Ces ressources supplémentaires donneront ainsi aux sociétés de télévision les moyens de faire face aux défis qui les attendent et dont les modalités de financement n'ont pas été définies par les différents contrats d'objectifs et de moyens à savoir :

- le financement de la double diffusion des programmes des chaînes publiques en numérique et en analogique jusqu'à l'extinction complète de ce dernier signal.
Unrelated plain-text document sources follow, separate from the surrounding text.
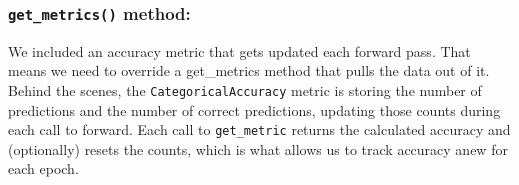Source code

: \documentclass[
]{article}
\begin{document}
\hypertarget{get_metrics-method}{%
\subsubsection{\texorpdfstring{\texttt{get\_metrics()}
method:}{get\_metrics() method:}}\label{get_metrics-method}}

We included an accuracy metric that gets updated each forward pass. That
means we need to override a get\_metrics method that pulls the data out
of it. Behind the scenes, the \texttt{CategoricalAccuracy} metric is
storing the number of predictions and the number of correct predictions,
updating those counts during each call to forward. Each call to
\texttt{get\_metric} returns the calculated accuracy and (optionally)
resets the counts, which is what allows us to track accuracy anew for
each epoch.
\end{document}
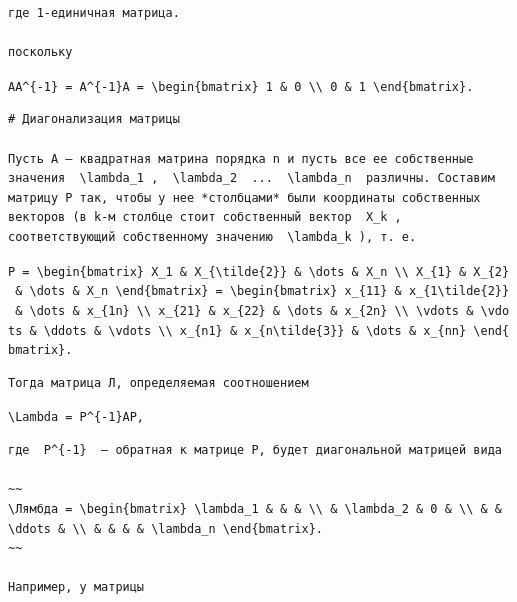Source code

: \documentclass[
  ukrainian,
]{article}
\begin{document}
\begin{verbatim}
где 1-единичная матрица.

поскольку
\end{verbatim}

\texttt{AA\^{}\{-1\}\ =\ A\^{}\{-1\}A\ =\ \textbackslash{}begin\{bmatrix\}\ 1\ \&\ 0\ \textbackslash{}\textbackslash{}\ 0\ \&\ 1\ \textbackslash{}end\{bmatrix\}.}

\begin{verbatim}
# Диагонализация матрицы

Пусть A — квадратная матрина порядка n и пусть все ее собственные значения  \lambda_1 ,  \lambda_2  ...  \lambda_n  различны. Составим матрицу P так, чтобы у нее *столбцами* были координаты собственных векторов (в k-м столбце стоит собственный вектор  X_k , соответствующий собственному значению  \lambda_k ), т. е.
\end{verbatim}

\texttt{P\ =\ \textbackslash{}begin\{bmatrix\}\ X\_1\ \&\ X\_\{\textbackslash{}tilde\{2\}\}\ \&\ \textbackslash{}dots\ \&\ X\_n\ \textbackslash{}\textbackslash{}\ X\_\{1\}\ \&\ X\_\{2\}\ \&\ \textbackslash{}dots\ \&\ X\_n\ \textbackslash{}end\{bmatrix\}\ =\ \textbackslash{}begin\{bmatrix\}\ x\_\{11\}\ \&\ x\_\{1\textbackslash{}tilde\{2\}\}\ \&\ \textbackslash{}dots\ \&\ x\_\{1n\}\ \textbackslash{}\textbackslash{}\ x\_\{21\}\ \&\ x\_\{22\}\ \&\ \textbackslash{}dots\ \&\ x\_\{2n\}\ \textbackslash{}\textbackslash{}\ \textbackslash{}vdots\ \&\ \textbackslash{}vdots\ \&\ \textbackslash{}ddots\ \&\ \textbackslash{}vdots\ \textbackslash{}\textbackslash{}\ x\_\{n1\}\ \&\ x\_\{n\textbackslash{}tilde\{3\}\}\ \&\ \textbackslash{}dots\ \&\ x\_\{nn\}\ \textbackslash{}end\{bmatrix\}.}

\begin{verbatim}
Тогда матрица Л, определяемая соотношением
\end{verbatim}

\texttt{\textbackslash{}Lambda\ =\ P\^{}\{-1\}AP,}

\begin{verbatim}
где  P^{-1}  — обратная к матрице P, будет диагональной матрицей вида

~~
\Лямбда = \begin{bmatrix} \lambda_1 & & & \\ & \lambda_2 & 0 & \\ & & \ddots & \\ & & & & \lambda_n \end{bmatrix}.
~~

Например, у матрицы
\end{verbatim}
\end{document}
Ce complément sera d'autant plus nécessaire si, comme il est probable, le calendrier d'extinction défini par la loi n° 2007-309 du 5 mars 2007 relative à la modernisation de la diffusion audiovisuelle et à la télévision du futur ne peut être tenu ;

- le financement de la diffusion des programmes des chaînes publiques sur la télévision mobile personnelle . Estimés à 8 millions d'euros par chaîne, les coûts de diffusion devraient être théoriquement assumés par les recettes publicitaires accumulées sur ce support. Ceci est d'autant plus illusoire qu'aucun opérateur n'est à l'heure actuelle en mesure de connaître le modèle économique de ce nouveau support ;

- le financement du passage à la haute définition , qui bien qu'échelonné dans le temps, conduira dans un premier temps à des surcoûts importants tant en matière de production qu'en matière d'achat de droits.

Ces ressources supplémentaires permettront également, à France Télévisions notamment, de poursuivre le virage éditorial mis en oeuvre depuis la rentrée 2006. Ce virage remporte certes un succès d'estime. Mais il comporte un impact publicitaire non négligeable. Auditionné par la commission, M. Patrick de Carolis, président-directeur général de France Télévisions a ainsi, rappelé que la diffusion de l'opéra le Trouvère cet été en prime time sur France 2, avait représenté un manque à gagner de 500 000 euros en termes de recettes de recettes publicitaires.

Il est fort à parier que la multiplication de ce type d'initiatives, qui permet au service public de se démarquer de ses concurrents privés et d'asseoir sa légitimité dans le paysage audiovisuel français, aura évidemment un impact sur les équilibres financiers.